--- What is required ---
Looking at the records below, state how many lines include the string "experience" and add nothing further.

--- Records for the task ---
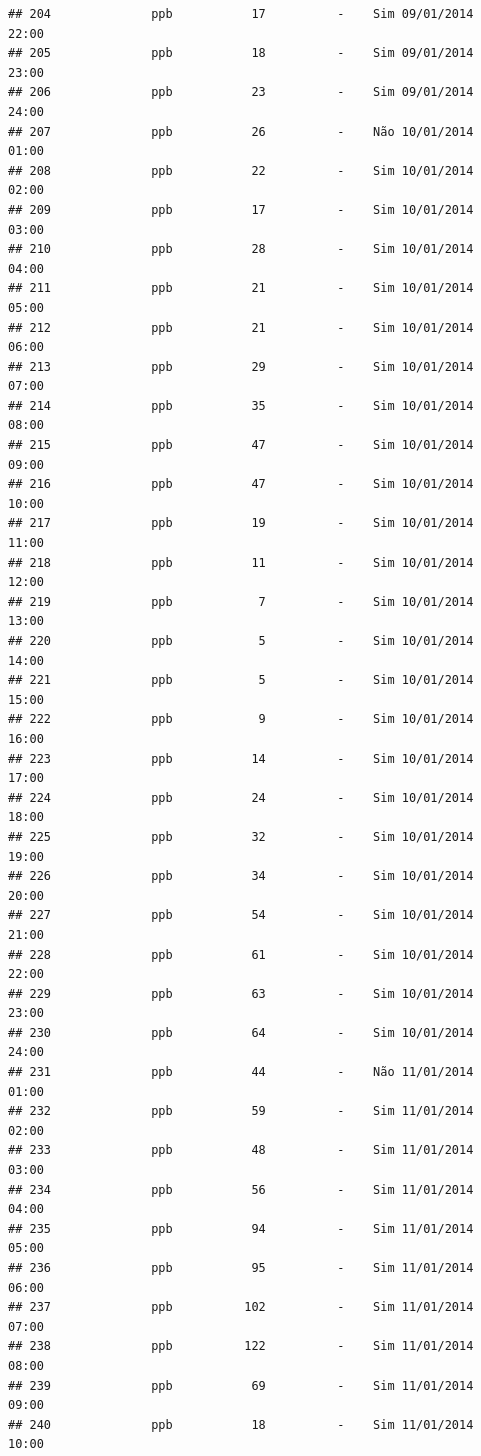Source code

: \documentclass[]{book}
\begin{document}
\begin{verbatim}
## 204              ppb           17          -    Sim 09/01/2014 22:00
## 205              ppb           18          -    Sim 09/01/2014 23:00
## 206              ppb           23          -    Sim 09/01/2014 24:00
## 207              ppb           26          -    Não 10/01/2014 01:00
## 208              ppb           22          -    Sim 10/01/2014 02:00
## 209              ppb           17          -    Sim 10/01/2014 03:00
## 210              ppb           28          -    Sim 10/01/2014 04:00
## 211              ppb           21          -    Sim 10/01/2014 05:00
## 212              ppb           21          -    Sim 10/01/2014 06:00
## 213              ppb           29          -    Sim 10/01/2014 07:00
## 214              ppb           35          -    Sim 10/01/2014 08:00
## 215              ppb           47          -    Sim 10/01/2014 09:00
## 216              ppb           47          -    Sim 10/01/2014 10:00
## 217              ppb           19          -    Sim 10/01/2014 11:00
## 218              ppb           11          -    Sim 10/01/2014 12:00
## 219              ppb            7          -    Sim 10/01/2014 13:00
## 220              ppb            5          -    Sim 10/01/2014 14:00
## 221              ppb            5          -    Sim 10/01/2014 15:00
## 222              ppb            9          -    Sim 10/01/2014 16:00
## 223              ppb           14          -    Sim 10/01/2014 17:00
## 224              ppb           24          -    Sim 10/01/2014 18:00
## 225              ppb           32          -    Sim 10/01/2014 19:00
## 226              ppb           34          -    Sim 10/01/2014 20:00
## 227              ppb           54          -    Sim 10/01/2014 21:00
## 228              ppb           61          -    Sim 10/01/2014 22:00
## 229              ppb           63          -    Sim 10/01/2014 23:00
## 230              ppb           64          -    Sim 10/01/2014 24:00
## 231              ppb           44          -    Não 11/01/2014 01:00
## 232              ppb           59          -    Sim 11/01/2014 02:00
## 233              ppb           48          -    Sim 11/01/2014 03:00
## 234              ppb           56          -    Sim 11/01/2014 04:00
## 235              ppb           94          -    Sim 11/01/2014 05:00
## 236              ppb           95          -    Sim 11/01/2014 06:00
## 237              ppb          102          -    Sim 11/01/2014 07:00
## 238              ppb          122          -    Sim 11/01/2014 08:00
## 239              ppb           69          -    Sim 11/01/2014 09:00
## 240              ppb           18          -    Sim 11/01/2014 10:00

\end{verbatim}
\end{document}
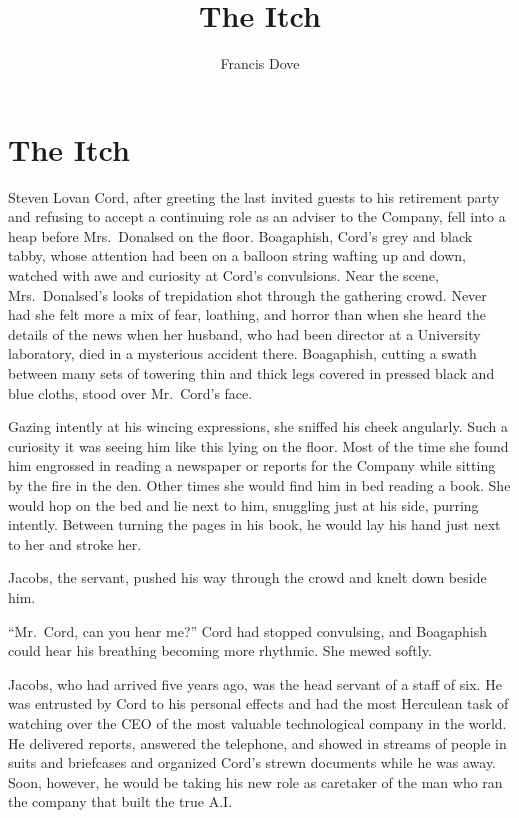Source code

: \documentclass[
]{article}
\title{The Itch}
\author{Francis Dove}
\date{}
\begin{document}
\maketitle

\section{The Itch}\label{the-itch}

Steven Lovan Cord, after greeting the last invited guests to his
retirement party and refusing to accept a continuing role as an adviser
to the Company, fell into a heap before Mrs.~Donalsed on the floor.
Boagaphish, Cord's grey and black tabby, whose attention had been on a
balloon string wafting up and down, watched with awe and curiosity at
Cord's convulsions. Near the scene, Mrs.~Donalsed's looks of trepidation
shot through the gathering crowd. Never had she felt more a mix of fear,
loathing, and horror than when she heard the details of the news when
her husband, who had been director at a University laboratory, died in a
mysterious accident there. Boagaphish, cutting a swath between many sets
of towering thin and thick legs covered in pressed black and blue
cloths, stood over Mr.~Cord's face.

Gazing intently at his wincing expressions, she sniffed his cheek
angularly. Such a curiosity it was seeing him like this lying on the
floor. Most of the time she found him engrossed in reading a newspaper
or reports for the Company while sitting by the fire in the den. Other
times she would find him in bed reading a book. She would hop on the bed
and lie next to him, snuggling just at his side, purring intently.
Between turning the pages in his book, he would lay his hand just next
to her and stroke her.

Jacobs, the servant, pushed his way through the crowd and knelt down
beside him.

``Mr.~Cord, can you hear me?'' Cord had stopped convulsing, and
Boagaphish could hear his breathing becoming more rhythmic. She mewed
softly.

Jacobs, who had arrived five years ago, was the head servant of a staff
of six. He was entrusted by Cord to his personal effects and had the
most Herculean task of watching over the CEO of the most valuable
technological company in the world. He delivered reports, answered the
telephone, and showed in streams of people in suits and briefcases and
organized Cord's strewn documents while he was away. Soon, however, he
would be taking his new role as caretaker of the man who ran the company
that built the true A.I.
\end{document}

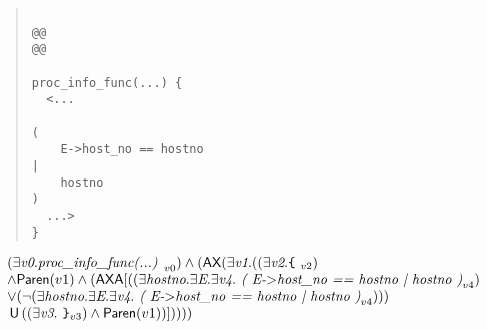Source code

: \documentclass{article}
\newcommand{\U}{\,\mbox{\sf{U}}\,}
\newcommand{\A}{\mbox{\sf{A}}}
\newcommand{\AX}{\mbox{\sf{AX}}}
\newcommand{\mita}[1]{\mbox{\it{{#1}}}}
\newcommand{\msf}[1]{\mbox{\sf{{#1}}}}
\newcommand{\mth}[1]{\({#1}\)}
\newcommand{\ttlb}{\mbox{\tt \char'173}}
\newcommand{\ttrb}{\mbox{\tt \char'175}}
\begin{document}
\begin{quote}\begin{verbatim}

@@
@@

proc_info_func(...) {
  <...
    
(
    E->host_no == hostno
|
    hostno
)
  ...>
}
\end{verbatim}\end{quote}

\[\begin{array}{l}
(\exists \mita{v0} . \mita{proc\_info\_func(...) }_{v0}) \wedge (\AX(\exists \mita{v1} . ((\exists \mita{v2} . \mita{{\ttlb}
  }_{v2})\\ \wedge \msf{Paren}(v1) \wedge (\AX\A[((\exists \mita{hostno} . \exists \mita{E} . \exists \mita{v4} . \mita{
(
E-\mth{>}host\_no == hostno
|
hostno
)}_{v4})\\ \vee (\neg (\exists \mita{hostno} . \exists \mita{E} . \exists \mita{v4} . \mita{
(
E-\mth{>}host\_no == hostno
|
hostno
)}_{v4})))\\ \U ((\exists \mita{v3} . \mita{
{\ttrb}}_{v3}) \wedge \msf{Paren}(v1))]
))))
\end{array}\]
\end{document}
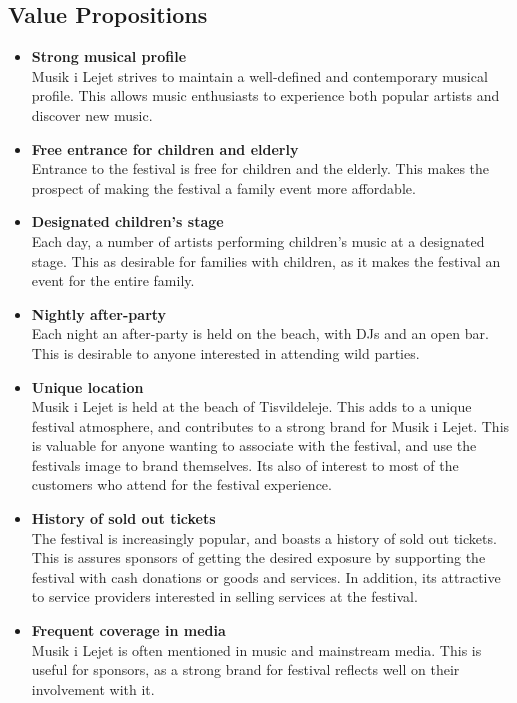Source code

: \subsection{Value Propositions} %
\label{sub:value_propositions}
\begin{itemize}
	\item \textbf{Strong musical profile}\\
	 Musik i Lejet strives to maintain a well-defined and contemporary musical profile. This allows music enthusiasts to experience both popular artists and discover new music.
	\item \textbf{Free entrance for children and elderly}\\
	Entrance to the festival is free for children and the elderly. This makes the prospect of making the festival a family event more affordable.
	\item \textbf{Designated children's stage}\\
	Each day, a number of artists performing children's music at a designated stage. This as desirable for families with children, as it makes the festival an event for the entire family.
	\item \textbf{Nightly after-party}\\
	Each night an after-party is held on the beach, with DJs and an open bar. This is desirable to anyone interested in attending wild parties.
	\item \textbf{Unique location}\\
	Musik i Lejet is held at the beach of Tisvildeleje. This adds to a unique festival atmosphere, and contributes to a strong brand for Musik i Lejet. This is valuable for anyone wanting to associate with the festival, and use the festivals image to brand themselves. Its also of interest to most of the customers who attend for the festival experience.
	\item \textbf{History of sold out tickets}\\
	The festival is increasingly popular, and boasts a history of sold out tickets. This is assures sponsors of getting the desired exposure by supporting the festival with cash donations or goods and services. In addition, its attractive to service providers interested in selling services at the festival.
	\item \textbf{Frequent coverage in media}\\
	Musik i Lejet is often mentioned in music and mainstream media. This is useful for sponsors, as a strong brand for festival reflects well on their involvement with it.
\end{itemize}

--- Exercise solution ---
2